(Collected data)
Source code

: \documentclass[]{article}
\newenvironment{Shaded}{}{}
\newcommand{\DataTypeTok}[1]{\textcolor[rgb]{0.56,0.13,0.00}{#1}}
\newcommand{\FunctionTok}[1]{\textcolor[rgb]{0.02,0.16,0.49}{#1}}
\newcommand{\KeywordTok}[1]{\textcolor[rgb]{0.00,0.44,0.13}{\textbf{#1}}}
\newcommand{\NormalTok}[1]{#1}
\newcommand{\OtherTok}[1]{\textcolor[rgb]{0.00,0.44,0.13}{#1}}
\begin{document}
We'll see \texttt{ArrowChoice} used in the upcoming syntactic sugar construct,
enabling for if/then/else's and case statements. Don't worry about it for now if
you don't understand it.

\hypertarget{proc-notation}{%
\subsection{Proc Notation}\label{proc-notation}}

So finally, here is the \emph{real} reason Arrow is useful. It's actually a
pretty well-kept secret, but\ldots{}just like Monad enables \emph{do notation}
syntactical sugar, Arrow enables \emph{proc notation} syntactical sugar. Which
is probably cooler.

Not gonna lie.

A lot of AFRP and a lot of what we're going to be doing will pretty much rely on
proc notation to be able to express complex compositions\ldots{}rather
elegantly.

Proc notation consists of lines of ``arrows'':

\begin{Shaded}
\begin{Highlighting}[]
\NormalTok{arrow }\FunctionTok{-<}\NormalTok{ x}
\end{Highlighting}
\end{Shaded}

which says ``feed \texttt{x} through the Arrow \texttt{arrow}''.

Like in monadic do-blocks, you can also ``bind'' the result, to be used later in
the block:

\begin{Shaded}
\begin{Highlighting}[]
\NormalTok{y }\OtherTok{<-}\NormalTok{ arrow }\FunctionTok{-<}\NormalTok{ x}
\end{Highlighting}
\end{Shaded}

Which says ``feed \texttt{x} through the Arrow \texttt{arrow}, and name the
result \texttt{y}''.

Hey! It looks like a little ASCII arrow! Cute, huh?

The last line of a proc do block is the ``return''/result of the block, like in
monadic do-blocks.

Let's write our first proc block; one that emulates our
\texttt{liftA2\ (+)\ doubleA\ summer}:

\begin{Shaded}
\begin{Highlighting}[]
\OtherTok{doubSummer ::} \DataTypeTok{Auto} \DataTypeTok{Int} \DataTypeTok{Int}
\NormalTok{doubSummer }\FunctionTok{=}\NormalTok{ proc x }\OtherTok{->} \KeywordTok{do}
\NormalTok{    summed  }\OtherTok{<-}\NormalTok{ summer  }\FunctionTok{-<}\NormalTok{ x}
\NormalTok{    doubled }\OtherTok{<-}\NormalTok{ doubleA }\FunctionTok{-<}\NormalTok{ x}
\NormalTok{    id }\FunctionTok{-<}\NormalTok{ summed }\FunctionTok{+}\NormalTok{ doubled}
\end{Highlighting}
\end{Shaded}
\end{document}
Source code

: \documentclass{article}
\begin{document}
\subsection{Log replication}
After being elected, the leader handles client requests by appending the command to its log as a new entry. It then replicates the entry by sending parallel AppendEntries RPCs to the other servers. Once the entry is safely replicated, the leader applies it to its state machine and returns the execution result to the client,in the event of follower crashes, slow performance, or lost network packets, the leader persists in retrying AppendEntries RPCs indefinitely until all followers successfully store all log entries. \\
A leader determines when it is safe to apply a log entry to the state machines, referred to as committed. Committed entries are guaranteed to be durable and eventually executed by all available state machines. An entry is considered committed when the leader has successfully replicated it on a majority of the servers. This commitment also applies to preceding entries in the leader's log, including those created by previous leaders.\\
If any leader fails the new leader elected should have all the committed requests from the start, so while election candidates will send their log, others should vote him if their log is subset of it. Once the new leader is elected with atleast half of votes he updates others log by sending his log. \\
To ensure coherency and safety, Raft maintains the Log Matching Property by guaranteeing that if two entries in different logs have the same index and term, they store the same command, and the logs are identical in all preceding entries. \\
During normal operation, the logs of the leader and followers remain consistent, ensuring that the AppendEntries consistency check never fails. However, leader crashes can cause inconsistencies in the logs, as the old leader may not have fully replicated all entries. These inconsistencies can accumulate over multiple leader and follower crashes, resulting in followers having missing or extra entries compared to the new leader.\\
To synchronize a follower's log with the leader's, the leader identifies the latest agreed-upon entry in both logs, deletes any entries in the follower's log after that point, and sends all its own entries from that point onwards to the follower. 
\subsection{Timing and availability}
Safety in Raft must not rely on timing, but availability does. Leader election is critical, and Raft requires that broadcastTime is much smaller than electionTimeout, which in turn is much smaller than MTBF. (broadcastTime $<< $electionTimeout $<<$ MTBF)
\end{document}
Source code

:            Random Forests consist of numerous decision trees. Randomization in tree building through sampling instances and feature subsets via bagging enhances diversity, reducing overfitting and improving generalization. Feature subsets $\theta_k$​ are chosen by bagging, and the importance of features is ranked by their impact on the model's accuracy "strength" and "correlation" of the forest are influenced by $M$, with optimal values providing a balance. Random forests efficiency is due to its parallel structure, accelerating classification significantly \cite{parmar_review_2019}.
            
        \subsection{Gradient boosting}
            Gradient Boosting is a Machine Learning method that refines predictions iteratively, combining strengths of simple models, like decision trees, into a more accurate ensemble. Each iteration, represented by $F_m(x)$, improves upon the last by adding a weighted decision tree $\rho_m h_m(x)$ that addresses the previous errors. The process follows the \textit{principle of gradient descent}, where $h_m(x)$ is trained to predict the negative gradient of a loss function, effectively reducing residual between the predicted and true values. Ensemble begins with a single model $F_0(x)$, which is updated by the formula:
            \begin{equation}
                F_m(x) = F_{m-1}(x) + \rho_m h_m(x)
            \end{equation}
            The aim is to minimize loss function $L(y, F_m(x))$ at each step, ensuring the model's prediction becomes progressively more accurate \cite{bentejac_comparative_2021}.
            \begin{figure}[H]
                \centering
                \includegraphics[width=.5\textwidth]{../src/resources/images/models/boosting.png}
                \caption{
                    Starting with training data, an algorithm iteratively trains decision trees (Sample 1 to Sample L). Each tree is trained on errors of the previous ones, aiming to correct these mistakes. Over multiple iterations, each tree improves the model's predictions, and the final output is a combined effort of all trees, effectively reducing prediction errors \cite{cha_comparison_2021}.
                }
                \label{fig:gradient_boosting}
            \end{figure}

• What is being asked: All lines from the top of the data through the line containing "used in the" need to be retyped exactly, and nothing more.

• Output for this exercise:
Source code

: \documentclass[]{article}
\newenvironment{Shaded}{}{}
\newcommand{\DataTypeTok}[1]{\textcolor[rgb]{0.56,0.13,0.00}{#1}}
\newcommand{\FunctionTok}[1]{\textcolor[rgb]{0.02,0.16,0.49}{#1}}
\newcommand{\KeywordTok}[1]{\textcolor[rgb]{0.00,0.44,0.13}{\textbf{#1}}}
\newcommand{\NormalTok}[1]{#1}
\newcommand{\OtherTok}[1]{\textcolor[rgb]{0.00,0.44,0.13}{#1}}
\begin{document}
We'll see \texttt{ArrowChoice} used in the upcoming syntactic sugar construct,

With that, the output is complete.